= Beginning of Section =

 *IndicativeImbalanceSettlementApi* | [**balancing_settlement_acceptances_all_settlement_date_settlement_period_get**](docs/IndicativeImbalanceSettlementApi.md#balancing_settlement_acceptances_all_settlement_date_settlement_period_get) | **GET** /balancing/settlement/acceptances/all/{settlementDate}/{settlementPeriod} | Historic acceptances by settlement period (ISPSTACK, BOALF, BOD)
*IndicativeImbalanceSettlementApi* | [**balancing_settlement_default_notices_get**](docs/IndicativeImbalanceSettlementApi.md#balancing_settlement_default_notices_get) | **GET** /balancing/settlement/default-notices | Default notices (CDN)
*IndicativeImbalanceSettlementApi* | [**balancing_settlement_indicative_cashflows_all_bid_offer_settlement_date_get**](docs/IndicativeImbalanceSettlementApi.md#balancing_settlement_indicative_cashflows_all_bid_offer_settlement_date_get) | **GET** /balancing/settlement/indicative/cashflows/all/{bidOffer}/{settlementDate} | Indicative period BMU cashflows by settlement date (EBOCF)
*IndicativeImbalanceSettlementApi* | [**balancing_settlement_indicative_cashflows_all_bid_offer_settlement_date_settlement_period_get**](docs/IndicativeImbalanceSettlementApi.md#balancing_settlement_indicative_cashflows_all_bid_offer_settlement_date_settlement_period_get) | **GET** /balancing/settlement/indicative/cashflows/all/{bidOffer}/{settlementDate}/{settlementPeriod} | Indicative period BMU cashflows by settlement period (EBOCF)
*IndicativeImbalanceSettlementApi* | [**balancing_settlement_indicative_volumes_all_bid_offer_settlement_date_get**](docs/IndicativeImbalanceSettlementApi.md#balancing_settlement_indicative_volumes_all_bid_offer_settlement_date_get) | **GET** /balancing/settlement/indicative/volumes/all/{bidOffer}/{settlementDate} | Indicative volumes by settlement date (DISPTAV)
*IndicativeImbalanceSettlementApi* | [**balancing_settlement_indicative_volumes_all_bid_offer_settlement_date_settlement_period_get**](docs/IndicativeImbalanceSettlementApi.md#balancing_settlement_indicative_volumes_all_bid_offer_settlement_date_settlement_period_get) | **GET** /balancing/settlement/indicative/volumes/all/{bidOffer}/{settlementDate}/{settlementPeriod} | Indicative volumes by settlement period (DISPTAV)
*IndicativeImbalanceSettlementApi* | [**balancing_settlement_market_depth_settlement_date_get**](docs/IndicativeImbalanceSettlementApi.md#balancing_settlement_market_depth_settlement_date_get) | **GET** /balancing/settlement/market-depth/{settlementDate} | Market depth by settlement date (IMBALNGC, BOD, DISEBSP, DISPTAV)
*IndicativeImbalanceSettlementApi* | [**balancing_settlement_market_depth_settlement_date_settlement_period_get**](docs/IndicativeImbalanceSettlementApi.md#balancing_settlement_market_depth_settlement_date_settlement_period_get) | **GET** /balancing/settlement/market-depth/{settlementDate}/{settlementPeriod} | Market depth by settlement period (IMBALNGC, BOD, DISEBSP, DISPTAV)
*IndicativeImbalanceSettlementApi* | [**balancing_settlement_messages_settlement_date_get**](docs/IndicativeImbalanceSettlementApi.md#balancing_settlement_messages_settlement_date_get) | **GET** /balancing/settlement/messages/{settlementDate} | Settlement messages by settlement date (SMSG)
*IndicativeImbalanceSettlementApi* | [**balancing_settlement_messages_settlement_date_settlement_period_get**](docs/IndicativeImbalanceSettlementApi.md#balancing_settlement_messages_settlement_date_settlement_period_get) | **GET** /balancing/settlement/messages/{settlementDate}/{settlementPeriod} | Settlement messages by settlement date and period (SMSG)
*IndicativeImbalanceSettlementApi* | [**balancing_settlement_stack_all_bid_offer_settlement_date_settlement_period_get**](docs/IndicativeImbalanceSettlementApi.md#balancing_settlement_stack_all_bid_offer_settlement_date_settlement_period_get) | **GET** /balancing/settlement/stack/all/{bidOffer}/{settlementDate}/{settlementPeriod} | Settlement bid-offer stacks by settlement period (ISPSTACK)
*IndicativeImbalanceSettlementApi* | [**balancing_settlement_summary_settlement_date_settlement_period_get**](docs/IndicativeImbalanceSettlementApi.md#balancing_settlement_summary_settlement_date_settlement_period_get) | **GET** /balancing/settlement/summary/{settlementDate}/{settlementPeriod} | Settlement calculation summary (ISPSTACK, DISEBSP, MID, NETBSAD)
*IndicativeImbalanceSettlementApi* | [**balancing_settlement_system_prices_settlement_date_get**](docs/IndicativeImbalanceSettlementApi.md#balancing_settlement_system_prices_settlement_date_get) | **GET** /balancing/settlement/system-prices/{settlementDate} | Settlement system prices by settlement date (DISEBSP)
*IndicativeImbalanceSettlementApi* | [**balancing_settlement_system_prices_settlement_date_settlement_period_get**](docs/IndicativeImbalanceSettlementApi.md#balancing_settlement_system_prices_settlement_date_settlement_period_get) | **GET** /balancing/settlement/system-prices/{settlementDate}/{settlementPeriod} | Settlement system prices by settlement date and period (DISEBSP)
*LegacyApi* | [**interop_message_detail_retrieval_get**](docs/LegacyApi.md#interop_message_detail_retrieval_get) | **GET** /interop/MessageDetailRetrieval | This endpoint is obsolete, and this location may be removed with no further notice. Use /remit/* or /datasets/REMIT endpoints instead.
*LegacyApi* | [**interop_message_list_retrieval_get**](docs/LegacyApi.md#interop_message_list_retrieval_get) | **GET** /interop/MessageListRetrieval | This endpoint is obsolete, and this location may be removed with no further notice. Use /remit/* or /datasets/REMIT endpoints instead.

= End of Section =

WORK INSTRUCTIONS » Your answer should be a single number: the count of lines in the entries that hold the string "IMBALNGC".

WRITTEN REPLY » 2